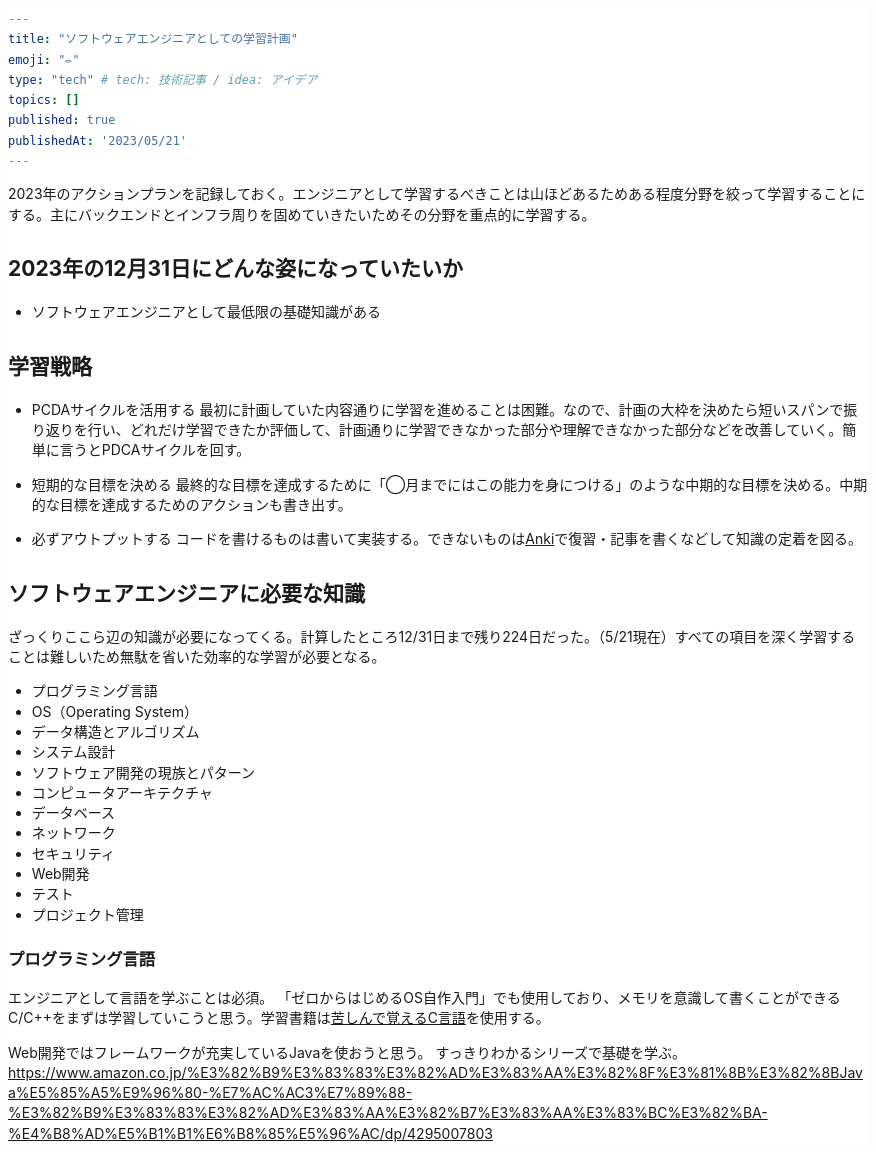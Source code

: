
 ```yaml
---
title: "ソフトウェアエンジニアとしての学習計画"
emoji: "✏️"
type: "tech" # tech: 技術記事 / idea: アイデア
topics: []
published: true
publishedAt: '2023/05/21'
---
```


2023年のアクションプランを記録しておく。エンジニアとして学習するべきことは山ほどあるためある程度分野を絞って学習することにする。主にバックエンドとインフラ周りを固めていきたいためその分野を重点的に学習する。

## 2023年の12月31日にどんな姿になっていたいか
- ソフトウェアエンジニアとして最低限の基礎知識がある

## 学習戦略
- PCDAサイクルを活用する
最初に計画していた内容通りに学習を進めることは困難。なので、計画の大枠を決めたら短いスパンで振り返りを行い、どれだけ学習できたか評価して、計画通りに学習できなかった部分や理解できなかった部分などを改善していく。簡単に言うとPDCAサイクルを回す。

- 短期的な目標を決める
最終的な目標を達成するために「◯月までにはこの能力を身につける」のような中期的な目標を決める。中期的な目標を達成するためのアクションも書き出す。

- 必ずアウトプットする
コードを書けるものは書いて実装する。できないものは[Anki]()で復習・記事を書くなどして知識の定着を図る。

## ソフトウェアエンジニアに必要な知識
ざっくりここら辺の知識が必要になってくる。計算したところ12/31日まで残り224日だった。（5/21現在）すべての項目を深く学習することは難しいため無駄を省いた効率的な学習が必要となる。
- プログラミング言語
- OS（Operating System）
- データ構造とアルゴリズム
- システム設計
- ソフトウェア開発の現族とパターン
- コンピュータアーキテクチャ
- データベース
- ネットワーク
- セキュリティ
- Web開発
- テスト
- プロジェクト管理

### プログラミング言語
エンジニアとして言語を学ぶことは必須。
「ゼロからはじめるOS自作入門」でも使用しており、メモリを意識して書くことができるC/C++をまずは学習していこうと思う。学習書籍は[苦しんで覚えるC言語](https://www.amazon.co.jp/%E8%8B%A6%E3%81%97%E3%82%93%E3%81%A7%E8%A6%9A%E3%81%88%E3%82%8BC%E8%A8%80%E8%AA%9E-MMGames/dp/4798030147)を使用する。

Web開発ではフレームワークが充実しているJavaを使おうと思う。
すっきりわかるシリーズで基礎を学ぶ。
https://www.amazon.co.jp/%E3%82%B9%E3%83%83%E3%82%AD%E3%83%AA%E3%82%8F%E3%81%8B%E3%82%8BJava%E5%85%A5%E9%96%80-%E7%AC%AC3%E7%89%88-%E3%82%B9%E3%83%83%E3%82%AD%E3%83%AA%E3%82%B7%E3%83%AA%E3%83%BC%E3%82%BA-%E4%B8%AD%E5%B1%B1%E6%B8%85%E5%96%AC/dp/4295007803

•••

Task statement ▸
Could you reproduce exactly the lines from the first line of the listing through the line containing "2023年のアクションプラン", both included, with pictures left out?

Response area ▸
Source code

:
 ```yaml
---
title: "ソフトウェアエンジニアとしての学習計画"
emoji: "✏️"
type: "tech" # tech: 技術記事 / idea: アイデア
topics: []
published: true
publishedAt: '2023/05/21'
---
```


2023年のアクションプランを記録しておく。エンジニアとして学習するべきことは山ほどあるためある程度分野を絞って学習することにする。主にバックエンドとインフラ周りを固めていきたいためその分野を重点的に学習する。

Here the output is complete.